◆ Work request ◆
What do the entries below say? Restate them word for word.

◆ Available data ◆
<<<<

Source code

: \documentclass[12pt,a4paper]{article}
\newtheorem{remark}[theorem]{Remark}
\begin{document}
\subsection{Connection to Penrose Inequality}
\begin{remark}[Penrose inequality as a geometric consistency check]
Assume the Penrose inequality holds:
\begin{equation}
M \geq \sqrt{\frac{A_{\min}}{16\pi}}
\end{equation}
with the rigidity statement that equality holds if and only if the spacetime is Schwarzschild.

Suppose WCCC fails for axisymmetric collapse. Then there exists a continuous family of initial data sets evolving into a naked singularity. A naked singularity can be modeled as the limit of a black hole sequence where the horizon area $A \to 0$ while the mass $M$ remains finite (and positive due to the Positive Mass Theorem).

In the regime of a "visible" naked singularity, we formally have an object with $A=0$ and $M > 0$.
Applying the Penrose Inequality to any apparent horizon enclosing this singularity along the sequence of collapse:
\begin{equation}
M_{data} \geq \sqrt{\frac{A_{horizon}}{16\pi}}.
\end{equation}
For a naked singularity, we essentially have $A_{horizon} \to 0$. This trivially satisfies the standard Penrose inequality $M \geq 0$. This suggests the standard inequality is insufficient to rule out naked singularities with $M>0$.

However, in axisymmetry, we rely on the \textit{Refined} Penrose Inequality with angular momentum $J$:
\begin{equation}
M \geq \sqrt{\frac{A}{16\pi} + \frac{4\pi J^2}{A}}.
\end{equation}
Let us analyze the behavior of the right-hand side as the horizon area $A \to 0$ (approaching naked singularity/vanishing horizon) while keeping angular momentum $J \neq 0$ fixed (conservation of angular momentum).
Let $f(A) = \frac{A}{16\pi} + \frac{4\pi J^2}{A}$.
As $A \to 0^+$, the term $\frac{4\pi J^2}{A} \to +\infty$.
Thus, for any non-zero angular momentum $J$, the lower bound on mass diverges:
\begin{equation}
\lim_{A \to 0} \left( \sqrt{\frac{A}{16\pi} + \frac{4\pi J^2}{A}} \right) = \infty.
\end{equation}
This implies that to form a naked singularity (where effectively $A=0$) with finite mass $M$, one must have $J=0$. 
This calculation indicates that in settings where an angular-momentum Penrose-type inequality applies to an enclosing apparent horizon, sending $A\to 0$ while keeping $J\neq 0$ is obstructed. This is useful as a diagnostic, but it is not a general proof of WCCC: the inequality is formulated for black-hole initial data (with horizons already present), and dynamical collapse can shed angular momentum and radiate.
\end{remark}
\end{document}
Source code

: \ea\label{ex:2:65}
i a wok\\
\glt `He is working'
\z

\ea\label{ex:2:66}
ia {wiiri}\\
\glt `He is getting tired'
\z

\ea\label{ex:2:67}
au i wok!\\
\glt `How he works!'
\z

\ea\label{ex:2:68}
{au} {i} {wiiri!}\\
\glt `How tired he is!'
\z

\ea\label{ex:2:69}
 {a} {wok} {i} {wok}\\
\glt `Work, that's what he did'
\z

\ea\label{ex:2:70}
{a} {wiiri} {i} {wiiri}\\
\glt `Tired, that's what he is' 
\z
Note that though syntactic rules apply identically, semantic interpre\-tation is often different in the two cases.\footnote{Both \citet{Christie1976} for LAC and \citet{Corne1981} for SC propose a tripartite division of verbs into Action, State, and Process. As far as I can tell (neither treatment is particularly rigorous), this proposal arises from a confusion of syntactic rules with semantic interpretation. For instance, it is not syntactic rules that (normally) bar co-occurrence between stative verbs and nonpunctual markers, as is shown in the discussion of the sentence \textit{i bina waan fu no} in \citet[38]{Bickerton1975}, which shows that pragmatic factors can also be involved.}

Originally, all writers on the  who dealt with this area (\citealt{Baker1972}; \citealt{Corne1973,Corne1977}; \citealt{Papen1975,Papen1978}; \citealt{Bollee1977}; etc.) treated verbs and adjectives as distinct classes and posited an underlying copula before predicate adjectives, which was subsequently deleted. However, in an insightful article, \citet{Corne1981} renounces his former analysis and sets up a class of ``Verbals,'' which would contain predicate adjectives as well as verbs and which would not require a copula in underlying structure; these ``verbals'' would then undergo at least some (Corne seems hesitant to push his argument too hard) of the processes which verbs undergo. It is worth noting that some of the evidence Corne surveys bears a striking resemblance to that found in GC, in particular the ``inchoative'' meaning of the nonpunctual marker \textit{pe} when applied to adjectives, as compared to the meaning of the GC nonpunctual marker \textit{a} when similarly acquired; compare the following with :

>>>>

◆ Answer to this exercise ◆
Source code

: \documentclass[12pt,a4paper]{article}
\newtheorem{remark}[theorem]{Remark}
\begin{document}
\subsection{Connection to Penrose Inequality}
\begin{remark}[Penrose inequality as a geometric consistency check]
Assume the Penrose inequality holds:
\begin{equation}
M \geq \sqrt{\frac{A_{\min}}{16\pi}}
\end{equation}
with the rigidity statement that equality holds if and only if the spacetime is Schwarzschild.

Suppose WCCC fails for axisymmetric collapse. Then there exists a continuous family of initial data sets evolving into a naked singularity. A naked singularity can be modeled as the limit of a black hole sequence where the horizon area $A \to 0$ while the mass $M$ remains finite (and positive due to the Positive Mass Theorem).

In the regime of a "visible" naked singularity, we formally have an object with $A=0$ and $M > 0$.
Applying the Penrose Inequality to any apparent horizon enclosing this singularity along the sequence of collapse:
\begin{equation}
M_{data} \geq \sqrt{\frac{A_{horizon}}{16\pi}}.
\end{equation}
For a naked singularity, we essentially have $A_{horizon} \to 0$. This trivially satisfies the standard Penrose inequality $M \geq 0$. This suggests the standard inequality is insufficient to rule out naked singularities with $M>0$.

However, in axisymmetry, we rely on the \textit{Refined} Penrose Inequality with angular momentum $J$:
\begin{equation}
M \geq \sqrt{\frac{A}{16\pi} + \frac{4\pi J^2}{A}}.
\end{equation}
Let us analyze the behavior of the right-hand side as the horizon area $A \to 0$ (approaching naked singularity/vanishing horizon) while keeping angular momentum $J \neq 0$ fixed (conservation of angular momentum).
Let $f(A) = \frac{A}{16\pi} + \frac{4\pi J^2}{A}$.
As $A \to 0^+$, the term $\frac{4\pi J^2}{A} \to +\infty$.
Thus, for any non-zero angular momentum $J$, the lower bound on mass diverges:
\begin{equation}
\lim_{A \to 0} \left( \sqrt{\frac{A}{16\pi} + \frac{4\pi J^2}{A}} \right) = \infty.
\end{equation}
This implies that to form a naked singularity (where effectively $A=0$) with finite mass $M$, one must have $J=0$. 
This calculation indicates that in settings where an angular-momentum Penrose-type inequality applies to an enclosing apparent horizon, sending $A\to 0$ while keeping $J\neq 0$ is obstructed. This is useful as a diagnostic, but it is not a general proof of WCCC: the inequality is formulated for black-hole initial data (with horizons already present), and dynamical collapse can shed angular momentum and radiate.
\end{remark}
\end{document}
Source code

: \ea\label{ex:2:65}
i a wok\\
\glt `He is working'
\z

\ea\label{ex:2:66}
ia {wiiri}\\
\glt `He is getting tired'
\z

\ea\label{ex:2:67}
au i wok!\\
\glt `How he works!'
\z

\ea\label{ex:2:68}
{au} {i} {wiiri!}\\
\glt `How tired he is!'
\z

\ea\label{ex:2:69}
 {a} {wok} {i} {wok}\\
\glt `Work, that's what he did'
\z

\ea\label{ex:2:70}
{a} {wiiri} {i} {wiiri}\\
\glt `Tired, that's what he is' 
\z
Note that though syntactic rules apply identically, semantic interpre\-tation is often different in the two cases.\footnote{Both \citet{Christie1976} for LAC and \citet{Corne1981} for SC propose a tripartite division of verbs into Action, State, and Process. As far as I can tell (neither treatment is particularly rigorous), this proposal arises from a confusion of syntactic rules with semantic interpretation. For instance, it is not syntactic rules that (normally) bar co-occurrence between stative verbs and nonpunctual markers, as is shown in the discussion of the sentence \textit{i bina waan fu no} in \citet[38]{Bickerton1975}, which shows that pragmatic factors can also be involved.}

Originally, all writers on the  who dealt with this area (\citealt{Baker1972}; \citealt{Corne1973,Corne1977}; \citealt{Papen1975,Papen1978}; \citealt{Bollee1977}; etc.) treated verbs and adjectives as distinct classes and posited an underlying copula before predicate adjectives, which was subsequently deleted. However, in an insightful article, \citet{Corne1981} renounces his former analysis and sets up a class of ``Verbals,'' which would contain predicate adjectives as well as verbs and which would not require a copula in underlying structure; these ``verbals'' would then undergo at least some (Corne seems hesitant to push his argument too hard) of the processes which verbs undergo. It is worth noting that some of the evidence Corne surveys bears a striking resemblance to that found in GC, in particular the ``inchoative'' meaning of the nonpunctual marker \textit{pe} when applied to adjectives, as compared to the meaning of the GC nonpunctual marker \textit{a} when similarly acquired; compare the following with :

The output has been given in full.